NASA's Perseverance has several mission goals, but one of its most important was established long before it landed on Mars on Feb. 18, 2021: to seek out new signs of ancient life on the surface of the Red Planet.
However, the techniques used by one of the science instruments on the Perseverance rover might have crucial roles on Saturn's moons Titan and Enceladus, in addition to Jupiter's mysterious moon: Europa, according to an initial study published in the journal Astrobiology.
Future missions to water worlds could examine life signs in ice layers
"Perseverance is going to look for a shopping list of minerals, organics, and other chemical compounds that may reveal microbial life once thrived on Mars," said Principal Investigator Luther Beegle of the Mars 2020 Scanning Habitable Environments, using the Raman & Luminescence for Organics & Chemicals (SHERLOC) instrument. "But the technology behind SHERLOC that will look for past life in Martian rocks is highly adaptive and can also be used to seek out living microbes and the chemical building blocks for life in the deep ice of the moons of Saturn and Jupiter."
Scientists think Europa, Enceladus, and Saturn's hazy moon Titan might contain vast oceans of liquid water, with chemical compounds conventionally linked to biological processes of life beneath their thick icy shells. Obviously, these environments break drastically with the monotonous, dusty, and arid environment encountered on Mars. But if microbial life subsists in underground oceans, scientists might discover evidence of life in the ice, too. And to find it, we're going to have to dig.

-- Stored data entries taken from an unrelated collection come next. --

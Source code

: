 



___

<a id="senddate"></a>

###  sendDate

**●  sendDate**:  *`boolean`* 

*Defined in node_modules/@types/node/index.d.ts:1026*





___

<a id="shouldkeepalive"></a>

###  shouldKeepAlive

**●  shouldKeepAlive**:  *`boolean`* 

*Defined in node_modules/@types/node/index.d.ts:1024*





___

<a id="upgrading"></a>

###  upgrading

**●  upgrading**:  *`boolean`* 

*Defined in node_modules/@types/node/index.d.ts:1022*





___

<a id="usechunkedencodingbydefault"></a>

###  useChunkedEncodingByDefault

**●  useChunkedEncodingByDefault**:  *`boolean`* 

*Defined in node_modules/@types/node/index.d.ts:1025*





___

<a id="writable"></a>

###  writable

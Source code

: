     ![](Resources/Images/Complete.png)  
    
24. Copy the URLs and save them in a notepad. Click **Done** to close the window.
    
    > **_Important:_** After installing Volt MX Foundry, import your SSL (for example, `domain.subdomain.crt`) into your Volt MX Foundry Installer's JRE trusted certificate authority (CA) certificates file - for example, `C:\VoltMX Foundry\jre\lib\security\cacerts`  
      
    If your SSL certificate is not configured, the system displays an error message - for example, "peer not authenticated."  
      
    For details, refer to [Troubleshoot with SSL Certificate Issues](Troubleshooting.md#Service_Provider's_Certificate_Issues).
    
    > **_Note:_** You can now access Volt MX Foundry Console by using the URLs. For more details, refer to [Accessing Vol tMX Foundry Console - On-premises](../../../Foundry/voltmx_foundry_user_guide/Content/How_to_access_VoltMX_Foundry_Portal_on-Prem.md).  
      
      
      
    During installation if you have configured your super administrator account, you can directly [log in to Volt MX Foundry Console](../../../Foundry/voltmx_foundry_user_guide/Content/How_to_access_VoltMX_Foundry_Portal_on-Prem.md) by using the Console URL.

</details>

NASA is developing a 3.9-foot-long (1.2-meter-long) tube-like prototype device — called the Wireline Analysis Tool for the Subsurface Observation of Northern ice sheets (WATSON) — in its Jet Propulsion Laboratory in Southern California, to probe the icy layers of distant moons. The WATSON has been paired with the Planetary Deep Drill of Honeybee Robotics, and was tested in the extremely cold environs of Greenland's ice layer.
A smaller, more compact model of WATSON might hitch a ride on a future robotic mission to explore potentially habitable locations on one of these promising moons. The instrument could survey the depths of the icy layers to identify biosignatures — organic molecules produced by biological entities. If any show up, the future mini-WATSON might also collect ice from the borehole wall, and collect live samples for additional studies.
Water worlds might be more hospitable than Earth
And, with deep-ultraviolet laser Raman spectroscopy, the potentially organic materials may be studied where they lie, instead of only after retrieval and extraction to the moons' surfaces. This would add scientific value to discoveries, since the analysis can go forward within the samples' natural environment.
"It would be great if we first studied what these samples actually looked like in their natural environment before scooping and blending them up into a slurry for testing," said JPL Astrobiologist Mike Malaska, who is also lead scientist for WATSON, according to a NASA blog post. "That's why we're developing this non-invasive instrument for use in icy environments: to get a deep look into the ice and identify clusters of organic compounds — maybe even microbes — so they can be studied before we analyze them further and lose their native context or modify their structure."
Every year we're inching closer to exploring the enigmatic moons of Jupiter and Saturn. And, recently, a study found that ocean worlds might be far more hospitable to life than planets like Earth — which means there may be a far greater chance of finding signs of life on Europa, Enceladus, or Titan than Venus or Mars. There's no certainty around what life evolving in such alien environments might look like, but the knowledge alone could transform our understanding of life in the universe more drastically than ever since Charles Darwin published his theory of evolution.